El alma nos hace capaces de Dios. En nuestras relaciones libres, podemos amar de verdad, a lo divino. Podemos trascendernos a nosotros mismos, no dependemos de las ataduras del cuerpo, del influjo de los otros, de la llamada del instinto. Podemos extasiarnos ante lo bello. Ser auténticos, dejarnos poseer por la verdad. ¡Vamos, somos la pera! ¡Qué pena vivir como cuerpos sin alma, vacíos!
La primera rutina para fortalecer el espíritu es el silencio, el recogimiento. Dedicar tiempo a la reflexión, a la escucha interior. Pensar. Escuchar los gritos del alma, sus susurros. Como en el Evangelio, Jesús sube al monte, a la soledad. Allí conversa con los personajes bíblicos: Moisés y Elías. También podemos conversar nosotros con Él, a través de la lectura meditada del Evangelio.

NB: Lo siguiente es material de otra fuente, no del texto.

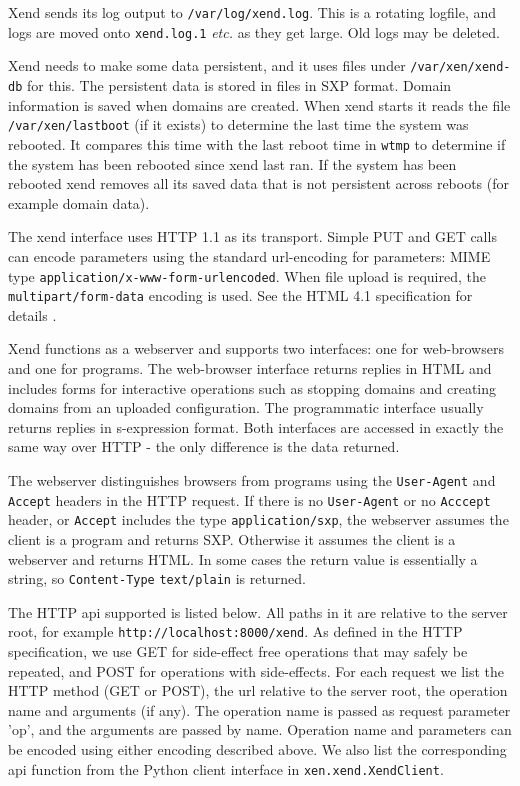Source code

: \documentclass[11pt,twoside,final,openright]{report}
\begin{document}
Xend sends its log output to {\tt /var/log/xend.log}. This is a rotating logfile,
and logs are moved onto {\tt xend.log.1} {\it etc.} as they get large. Old logs may
be deleted.

Xend needs to make some data persistent, and it uses files under {\tt /var/xen/xend-db}
for this. The persistent data is stored in files in SXP format. Domain information
is saved when domains are created. When xend starts it reads the file {\tt /var/xen/lastboot}
(if it exists) to determine the last time the system was rebooted. It compares this time
with the last reboot time in {\tt wtmp} to determine if the system has been rebooted
since xend last ran. If the system has been rebooted xend removes all its saved data
that is not persistent across reboots (for example domain data).

 The xend interface uses HTTP 1.1 \cite{http} as its transport.
Simple PUT and GET calls can encode parameters using the standard url-encoding 
for parameters: MIME type {\tt application/x-www-form-urlencoded}.
When file upload is required, the {\tt multipart/form-data} encoding is used.
See the HTML 4.1 specification for details \cite{html}.

Xend functions as a webserver and supports two interfaces: one
for web-browsers and one for programs.
The web-browser interface returns replies in HTML and includes forms
for interactive operations such as stopping domains and creating domains
from an uploaded configuration. The programmatic interface usually returns replies
in s-expression format. Both interfaces are accessed
in exactly the same way over HTTP - the only difference is the data returned.

The webserver distinguishes browsers from programs using the {\tt User-Agent}
and {\tt Accept} headers in the HTTP request. If there is no {\tt User-Agent} or no
{\tt Acccept} header, or {\tt Accept} includes the type {\tt application/sxp}, the
webserver assumes the client is a program and returns SXP. Otherwise
it assumes the client is a webserver and returns HTML.
In some cases the return value is essentially a string, so {\tt Content-Type}
{\tt text/plain} is returned.

The HTTP api supported is listed below. All paths in it are relative to the
server root, for example {\tt http://localhost:8000/xend}.
As defined in the HTTP specification, we use GET for side-effect free
operations that may safely be repeated, and POST for operations with
side-effects. For each request we list the HTTP method (GET or POST),
the url relative to the server root, the operation name and arguments (if any).
The operation name is passed as request parameter 'op', and the arguments
are passed by name. Operation name and parameters can be encoded using either
encoding described above. We also list the corresponding api function from the
Python client interface in {\tt xen.xend.XendClient}.
\end{document}
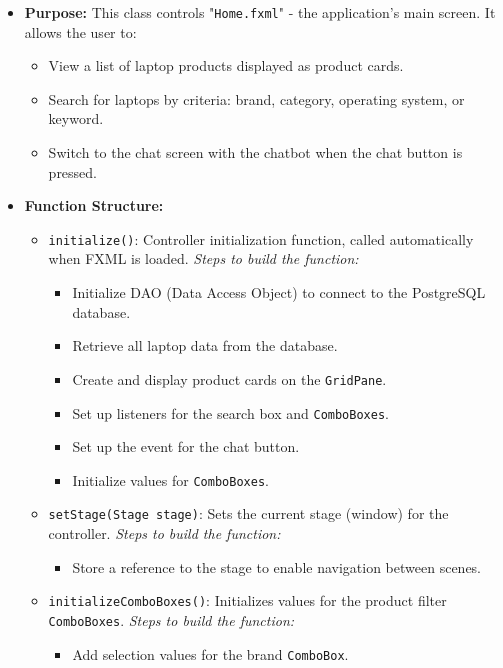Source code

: \documentclass{article}
\begin{document}
\begin{itemize}
    \item \textbf{Purpose:} This class controls "\texttt{Home.fxml}" - the application's main screen. It allows the user to:
    \begin{itemize}
        \item View a list of laptop products displayed as product cards.
        \item Search for laptops by criteria: brand, category, operating system, or keyword.
        \item Switch to the chat screen with the chatbot when the chat button is pressed.
    \end{itemize}
    \item \textbf{Function Structure:}
    \begin{itemize}
        \item \texttt{initialize()}: Controller initialization function, called automatically when FXML is loaded.
        \subitem \textit{Steps to build the function:}
        \begin{itemize}
            \item Initialize DAO (Data Access Object) to connect to the PostgreSQL database.
            \item Retrieve all laptop data from the database.
            \item Create and display product cards on the \texttt{GridPane}.
            \item Set up listeners for the search box and \texttt{ComboBoxes}.
            \item Set up the event for the chat button.
            \item Initialize values for \texttt{ComboBoxes}.
        \end{itemize}
        \item \texttt{setStage(Stage stage)}: Sets the current stage (window) for the controller.
        \subitem \textit{Steps to build the function:}
        \begin{itemize}
            \item Store a reference to the stage to enable navigation between scenes.
        \end{itemize}
        \item \texttt{initializeComboBoxes()}: Initializes values for the product filter \texttt{ComboBoxes}.
        \subitem \textit{Steps to build the function:}
        \begin{itemize}
            \item Add selection values for the brand \texttt{ComboBox}.

\end{itemize}
\end{itemize}
\end{itemize}
\end{document}
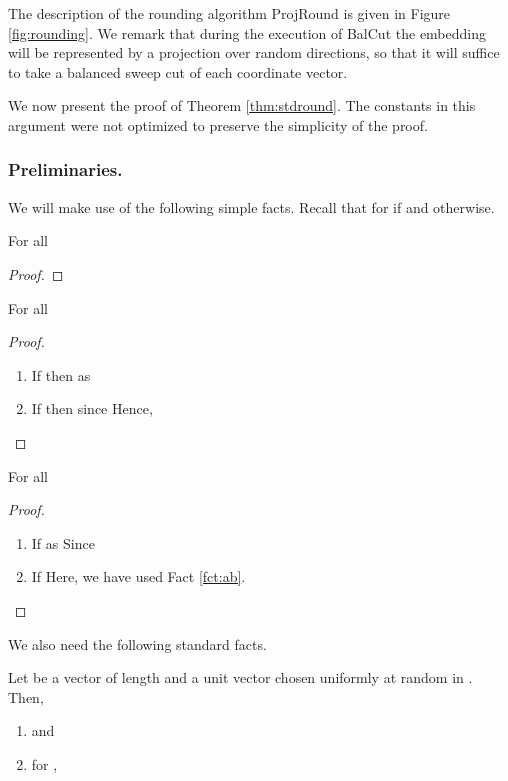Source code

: \documentclass[twoside,leqno,twocolumn]{article}
\numberwithin{equation}{section}
\newcommand{\alg}{{\sc BalCut}\xspace}
\begin{document}
The description of the rounding algorithm {\sc ProjRound} is given in Figure \ref{fig:rounding}. We remark that during the execution of \alg the embedding  will be represented by a projection over  random directions, so that it will suffice to take a balanced sweep cut of each coordinate vector.

We now present  the proof of Theorem \ref{thm:stdround}. 
The constants in this argument were not optimized to preserve the simplicity of the proof.

\subsubsection{Preliminaries.} We will make use of the following simple facts. Recall that for   if  and  otherwise.



\begin{fact}\label{fct:ab}
For all   \end{fact}
\begin{proof}
 
\end{proof}

\begin{fact}\label{fct:abs}
For all   \end{fact}
\begin{proof} 

\begin{enumerate}
\item If  then   as 
\item If  then since   
Hence, 
\end{enumerate}
\end{proof}

\begin{fact}\label{fct:ab2}
For all   \end{fact}
\begin{proof} 

\begin{enumerate}
\item If    as  Since   
\item If   Here, we have used Fact \ref{fct:ab}. 
\end{enumerate}
\end{proof}



We also need the following standard facts.
\begin{fact}\label{fct:prob}
Let  be a vector of length  and  a unit vector chosen uniformly at random in . Then,
\begin{enumerate}
\item  and 
\item  for ,

\end{enumerate}
\end{fact}
\end{document}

Dedicar todos los días un tiempo a la soledad. Pararnos, apagar los móviles, escuchar al corazón. Preguntarnos si vamos por dónde queremos ir. Un paso más sería visitar un sagrario, donde está realmente Jesús sacramentado; estar un rato con Él, contarle nuestras cosas con naturalidad, preguntarle, escucharle. Nos quedaremos igual de asombrados como quedó Pedro, y, con él, diremos “qué bien se está aquí”.